Un tiers des travailleurs inscrits en catégorie A à Pôle emploi a plus de 50 ans

Chômage de masse des plus de 50 ans : le gaspillage de la richesse de l’expérience des Réunionnais doit cesser

11 mars 2022, par Manuel Marchal

Dans toute société, l’âge est une richesse au même titre que la jeunesse. Si la jeunesse peut compter sur son dynamisme, les aînés apportent une expérience que rien ne peut remplacer. Mais en raison de l’importation à La Réunion de la société de consommation capitaliste, les plus de 50 ans sont considérés comme des sources de profit qui doivent être mis au rebut quand ils ne sont plus assez productifs. Ce gaspillage doit cesser, les retraites doivent être revalorisées et les travailleurs de plus de 50 ans doivent être respectés et réhabilités dans leur rôle de transmetteurs irremplaçables d’un savoir construit par plusieurs dizaines d’années d’expériences professionnelles.

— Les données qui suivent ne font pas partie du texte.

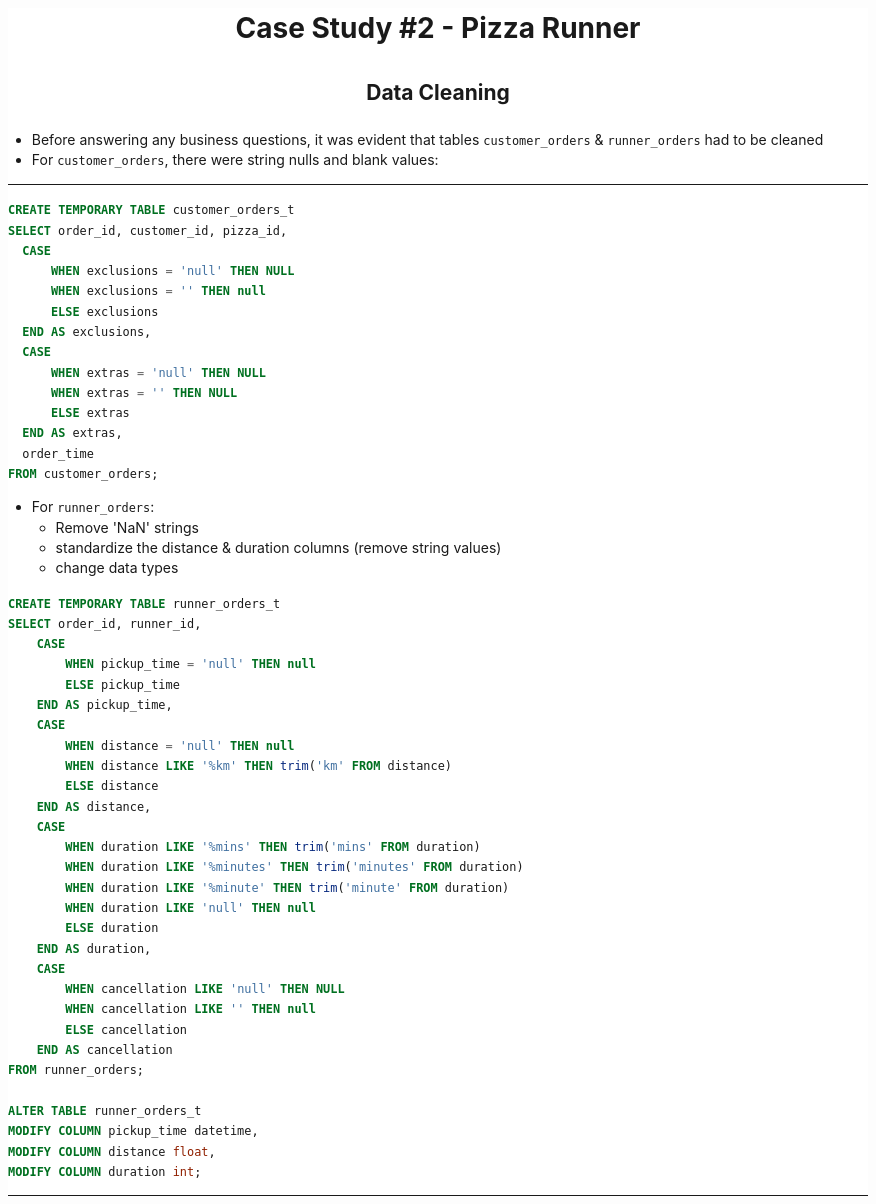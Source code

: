 # <p align="center"> Case Study #2 - Pizza Runner

## <p align="center">  Data Cleaning
- Before answering any business questions, it was evident that tables `customer_orders` & `runner_orders` had to be cleaned
- For `customer_orders`, there were string nulls and blank values:
--- 
  
  ```sql
 CREATE TEMPORARY TABLE customer_orders_t
 SELECT order_id, customer_id, pizza_id,
 	CASE 
	 	WHEN exclusions = 'null' THEN NULL
	 	WHEN exclusions = '' THEN null
 		ELSE exclusions
 	END AS exclusions,
 	CASE 
 		WHEN extras = 'null' THEN NULL
 		WHEN extras = '' THEN NULL
 		ELSE extras
 	END AS extras,
 	order_time
 FROM customer_orders;
 ```
  
 - For `runner_orders`:
    - Remove 'NaN' strings
    - standardize the distance & duration columns (remove string values)
    - change data types
 
```sql
CREATE TEMPORARY TABLE runner_orders_t
SELECT order_id, runner_id,
	CASE 
		WHEN pickup_time = 'null' THEN null
		ELSE pickup_time 	
	END AS pickup_time,
	CASE 
		WHEN distance = 'null' THEN null
		WHEN distance LIKE '%km' THEN trim('km' FROM distance)
		ELSE distance
	END AS distance,
	CASE 
		WHEN duration LIKE '%mins' THEN trim('mins' FROM duration)
		WHEN duration LIKE '%minutes' THEN trim('minutes' FROM duration)
		WHEN duration LIKE '%minute' THEN trim('minute' FROM duration)
		WHEN duration LIKE 'null' THEN null
		ELSE duration
	END AS duration,
	CASE 
		WHEN cancellation LIKE 'null' THEN NULL
		WHEN cancellation LIKE '' THEN null
		ELSE cancellation
	END AS cancellation
FROM runner_orders;

ALTER TABLE runner_orders_t
MODIFY COLUMN pickup_time datetime, 
MODIFY COLUMN distance float,
MODIFY COLUMN duration int;
```
---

Selon les dernières données officielles de Pôle emploi datée de janvier 2022, 40.000 travailleurs de plus de 50 ans étaient inscrits en catégorie A, soit près du tiers du nombre total de Réunionnais relevant de cette catégorie qui comptabilise les travailleurs totalement privés d’emploi durant la période de référence, et qui sont tenus de rechercher un emploi.
Sur un an, le nombre des plus de 50 ans inscrit en catégorie A a baissé de -0,7 %, et n’a pas diminué pour les femmes de plus de 50 ans. En moyenne, cette baisse a été de -4,4 % pour toutes les tranches d’âge, de -5,9 % pour les moins de 25 ans et de -6,1 % pour les 25-49 ans. Cette diminution ne signifie pas autant d’embauches, cela peut signifier un changement de catégorie, ou une radiation suite à un oubli d’actualisation ou à un abandon de recherche d’un emploi déclaré compte tenu du chômage massif à La Réunion.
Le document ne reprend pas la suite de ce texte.